[Extracted records]
=== Section Start ===
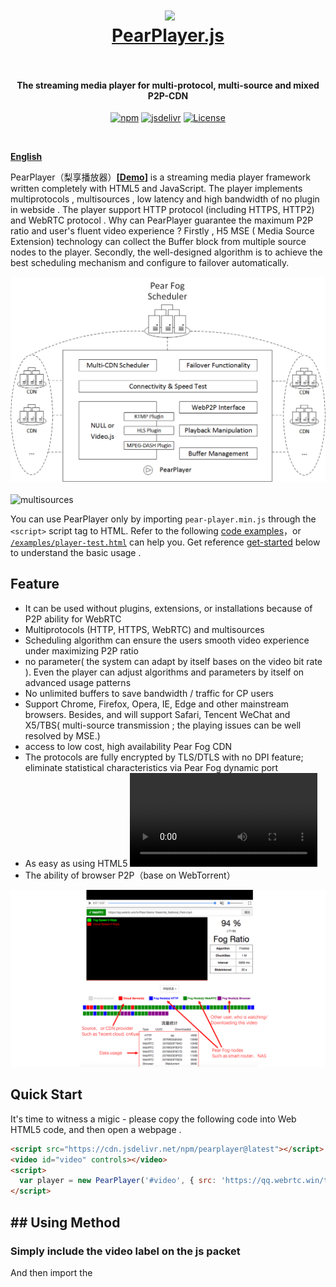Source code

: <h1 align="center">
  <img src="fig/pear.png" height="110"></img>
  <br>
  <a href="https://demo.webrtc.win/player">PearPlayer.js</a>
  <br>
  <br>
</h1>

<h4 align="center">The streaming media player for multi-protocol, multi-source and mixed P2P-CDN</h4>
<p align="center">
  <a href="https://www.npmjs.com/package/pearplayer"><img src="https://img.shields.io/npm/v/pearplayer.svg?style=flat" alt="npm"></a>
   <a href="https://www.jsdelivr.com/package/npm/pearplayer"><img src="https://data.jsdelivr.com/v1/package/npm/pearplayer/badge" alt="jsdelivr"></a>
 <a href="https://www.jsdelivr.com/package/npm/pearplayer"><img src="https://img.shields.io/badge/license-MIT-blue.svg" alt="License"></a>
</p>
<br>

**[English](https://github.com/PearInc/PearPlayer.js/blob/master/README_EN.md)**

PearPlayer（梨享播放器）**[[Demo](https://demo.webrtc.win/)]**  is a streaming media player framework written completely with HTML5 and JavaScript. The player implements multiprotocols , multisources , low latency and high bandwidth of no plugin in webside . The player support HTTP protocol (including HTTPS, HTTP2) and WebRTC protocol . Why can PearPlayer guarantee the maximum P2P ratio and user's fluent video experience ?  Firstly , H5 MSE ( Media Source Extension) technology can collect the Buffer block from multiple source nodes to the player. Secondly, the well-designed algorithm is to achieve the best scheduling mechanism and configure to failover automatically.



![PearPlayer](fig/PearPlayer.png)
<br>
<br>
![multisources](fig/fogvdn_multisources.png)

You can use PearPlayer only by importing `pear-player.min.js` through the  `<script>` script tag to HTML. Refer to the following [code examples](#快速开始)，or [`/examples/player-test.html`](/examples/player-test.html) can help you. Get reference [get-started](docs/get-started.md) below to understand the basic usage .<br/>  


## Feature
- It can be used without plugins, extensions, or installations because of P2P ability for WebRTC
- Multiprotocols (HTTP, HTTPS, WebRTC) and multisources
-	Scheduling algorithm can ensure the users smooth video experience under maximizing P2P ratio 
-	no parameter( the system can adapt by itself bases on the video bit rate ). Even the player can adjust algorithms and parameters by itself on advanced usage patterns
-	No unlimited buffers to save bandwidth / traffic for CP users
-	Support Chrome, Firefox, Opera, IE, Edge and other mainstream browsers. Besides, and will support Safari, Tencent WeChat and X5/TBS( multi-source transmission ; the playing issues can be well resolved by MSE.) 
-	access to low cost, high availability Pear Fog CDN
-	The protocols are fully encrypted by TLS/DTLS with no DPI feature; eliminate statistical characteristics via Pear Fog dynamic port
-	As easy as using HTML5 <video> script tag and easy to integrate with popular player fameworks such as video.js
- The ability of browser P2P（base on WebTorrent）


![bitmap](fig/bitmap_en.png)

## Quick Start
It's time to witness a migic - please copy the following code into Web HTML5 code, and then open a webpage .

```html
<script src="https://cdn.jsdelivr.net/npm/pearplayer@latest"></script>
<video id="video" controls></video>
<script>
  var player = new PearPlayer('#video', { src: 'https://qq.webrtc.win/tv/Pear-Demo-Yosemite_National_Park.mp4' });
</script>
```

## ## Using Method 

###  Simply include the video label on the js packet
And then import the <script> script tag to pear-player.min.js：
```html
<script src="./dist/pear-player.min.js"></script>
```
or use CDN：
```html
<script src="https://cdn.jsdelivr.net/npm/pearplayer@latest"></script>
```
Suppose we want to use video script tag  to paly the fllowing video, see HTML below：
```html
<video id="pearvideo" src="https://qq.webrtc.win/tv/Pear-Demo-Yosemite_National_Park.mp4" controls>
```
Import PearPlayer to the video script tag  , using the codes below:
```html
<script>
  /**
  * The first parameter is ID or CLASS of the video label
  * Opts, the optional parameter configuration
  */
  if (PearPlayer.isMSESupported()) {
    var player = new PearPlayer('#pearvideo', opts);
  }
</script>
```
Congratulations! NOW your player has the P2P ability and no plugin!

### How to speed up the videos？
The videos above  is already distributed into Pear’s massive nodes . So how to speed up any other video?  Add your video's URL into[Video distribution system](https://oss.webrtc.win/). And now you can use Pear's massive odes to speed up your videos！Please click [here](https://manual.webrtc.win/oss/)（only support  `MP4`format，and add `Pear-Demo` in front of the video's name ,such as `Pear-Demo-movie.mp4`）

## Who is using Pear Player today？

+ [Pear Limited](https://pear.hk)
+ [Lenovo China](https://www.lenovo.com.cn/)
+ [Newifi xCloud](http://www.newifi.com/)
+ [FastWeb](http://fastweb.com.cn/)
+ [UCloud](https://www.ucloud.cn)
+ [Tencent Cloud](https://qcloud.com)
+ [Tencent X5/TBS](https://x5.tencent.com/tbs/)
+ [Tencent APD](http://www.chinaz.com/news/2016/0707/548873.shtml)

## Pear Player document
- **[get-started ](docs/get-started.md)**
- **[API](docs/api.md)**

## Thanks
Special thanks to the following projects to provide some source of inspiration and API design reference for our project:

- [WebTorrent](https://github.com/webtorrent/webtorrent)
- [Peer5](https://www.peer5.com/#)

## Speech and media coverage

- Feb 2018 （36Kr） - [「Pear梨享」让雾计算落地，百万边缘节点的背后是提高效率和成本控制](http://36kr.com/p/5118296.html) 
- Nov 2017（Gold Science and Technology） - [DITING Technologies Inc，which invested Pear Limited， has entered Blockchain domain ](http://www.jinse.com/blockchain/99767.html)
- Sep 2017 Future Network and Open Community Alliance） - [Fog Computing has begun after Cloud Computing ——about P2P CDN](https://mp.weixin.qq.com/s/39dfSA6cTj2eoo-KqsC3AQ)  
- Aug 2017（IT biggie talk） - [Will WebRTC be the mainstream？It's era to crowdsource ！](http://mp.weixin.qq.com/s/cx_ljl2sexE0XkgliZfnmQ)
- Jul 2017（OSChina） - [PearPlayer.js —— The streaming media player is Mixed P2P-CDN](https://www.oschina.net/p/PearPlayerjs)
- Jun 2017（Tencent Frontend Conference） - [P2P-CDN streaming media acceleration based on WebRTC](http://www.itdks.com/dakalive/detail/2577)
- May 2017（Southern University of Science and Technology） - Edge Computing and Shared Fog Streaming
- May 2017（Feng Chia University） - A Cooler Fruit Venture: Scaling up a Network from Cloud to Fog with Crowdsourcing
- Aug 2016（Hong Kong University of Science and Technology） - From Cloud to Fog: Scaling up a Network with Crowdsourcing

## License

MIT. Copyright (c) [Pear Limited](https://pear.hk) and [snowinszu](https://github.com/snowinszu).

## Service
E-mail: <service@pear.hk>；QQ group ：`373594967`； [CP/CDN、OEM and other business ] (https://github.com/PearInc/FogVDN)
=== Section End ===
[REQUIRED ACTION] Copy out the range of lines above starting at the line with "- **[API](docs/api.md)**" and ending at the line with "- May 2017（Southern", exactly and including both.

[RESULT OF THE EXERCISE]
- **[API](docs/api.md)**

## Thanks
Special thanks to the following projects to provide some source of inspiration and API design reference for our project:

- [WebTorrent](https://github.com/webtorrent/webtorrent)
- [Peer5](https://www.peer5.com/#)

## Speech and media coverage

- Feb 2018 （36Kr） - [「Pear梨享」让雾计算落地，百万边缘节点的背后是提高效率和成本控制](http://36kr.com/p/5118296.html) 
- Nov 2017（Gold Science and Technology） - [DITING Technologies Inc，which invested Pear Limited， has entered Blockchain domain ](http://www.jinse.com/blockchain/99767.html)
- Sep 2017 Future Network and Open Community Alliance） - [Fog Computing has begun after Cloud Computing ——about P2P CDN](https://mp.weixin.qq.com/s/39dfSA6cTj2eoo-KqsC3AQ)  
- Aug 2017（IT biggie talk） - [Will WebRTC be the mainstream？It's era to crowdsource ！](http://mp.weixin.qq.com/s/cx_ljl2sexE0XkgliZfnmQ)
- Jul 2017（OSChina） - [PearPlayer.js —— The streaming media player is Mixed P2P-CDN](https://www.oschina.net/p/PearPlayerjs)
- Jun 2017（Tencent Frontend Conference） - [P2P-CDN streaming media acceleration based on WebRTC](http://www.itdks.com/dakalive/detail/2577)
- May 2017（Southern University of Science and Technology） - Edge Computing and Shared Fog Streaming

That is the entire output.